Supporting information

cif

Crystallographic Information File (CIF) https://doi.org/10.1107/S0108270107045143/sk3164sup1.cif
Contains datablocks I, global

hkl

Structure factor file (CIF format) https://doi.org/10.1107/S0108270107045143/sk3164Isup2.hkl
Contains datablock I

CCDC reference: 669147

Comment top

A great effort has been devoted to the design and synthesis of functional materials, an area of intense activity and tremendous potential significance (Bradshaw et al., 2005; Kitagawa et al., 2004; Rao et al., 2004). Weak intermolecular forces, such as hydrogen bonding, ππ stacking, dipole–dipole attractions and van der Waals interactions, have been studied in depth and can be used in the design of molecular solids with specific supramolecular structures and functions (Fujita et al., 2005; Noveron et al., 2002; Bourne et al., 2001). The self-assemblies of supramolecular complexes can be achieved by controlling the noncovalent interactions among the ligands, which are, in most cases, organic groups (Hunks et al., 2002; Braga et al., 2000).

Utilization of rigid aromatic dicarboxylate ligands has become an interesting strategy to construct neutral nanoporous coordination polymers (Serre et al., 2002; Li et al., 1999; Chui et al., 1999). Unlike the rigid dicarboxylate spacer ligands, saturated aliphatic dicarboxylate ligands exhibit conformational and coordination versatility due to their single-bonded carbon chains, which are viewed as important flexible spacer ligands. Under mild ambient and hydrothermal conditions, self-assembly of metal cations with α,ω-dicarboxylate anions such as succinate afforded a variety of supramolecular motifs, where the discrete metal–oxygen polyhedra could be interconnected by organic linkers into polymeric layers and three-dimensional frameworks.

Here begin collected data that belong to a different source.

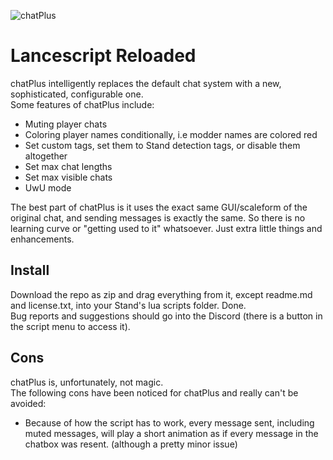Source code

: ![chatPlus](https://images2.imgbox.com/a0/a9/xEdIqtC6_o.png)
# Lancescript Reloaded
chatPlus intelligently replaces the default chat system with a new, sophisticated, configurable one.  
Some features of chatPlus include:  
- Muting player chats  
- Coloring player names conditionally, i.e modder names are colored red  
- Set custom tags, set them to Stand detection tags, or disable them altogether  
- Set max chat lengths  
- Set max visible chats  
- UwU mode  
  
The best part of chatPlus is it uses the exact same GUI/scaleform of the original chat, and sending messages is exactly the same. So there is no learning curve or "getting used to it" whatsoever. Just extra little things and enhancements.   
  
## Install
Download the repo as zip and drag everything from it, except readme.md and license.txt, into your Stand's lua scripts folder. Done.  
Bug reports and suggestions should go into the Discord (there is a button in the script menu to access it).

## Cons  
chatPlus is, unfortunately, not magic.  
The following cons have been noticed for chatPlus and really can't be avoided:  
- Because of how the script has to work, every message sent, including muted messages, will play a short animation as if every message in the chatbox was resent. (although a pretty minor issue)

Unfortunately, such three-dimensional frameworks exhibit normally little porosity (Zhang et al., 2006; Guillou et al., 2003; Forster & Cheetham, 2002). To overcome this problem, our recent research has been intensively focused on simultaneous utilization of rigid dicarboxylate and flexible α,ω-dicarboxylate ligands to construct coordination polymers. We report here a novel lanthanide coordination polymer, [Nd2(C4H4O4)2(C2O4)(H2O)2], (I), containing oxalate ligands, one of the simplest rigid dicarboxylate ligands, and flexible succinate ligands.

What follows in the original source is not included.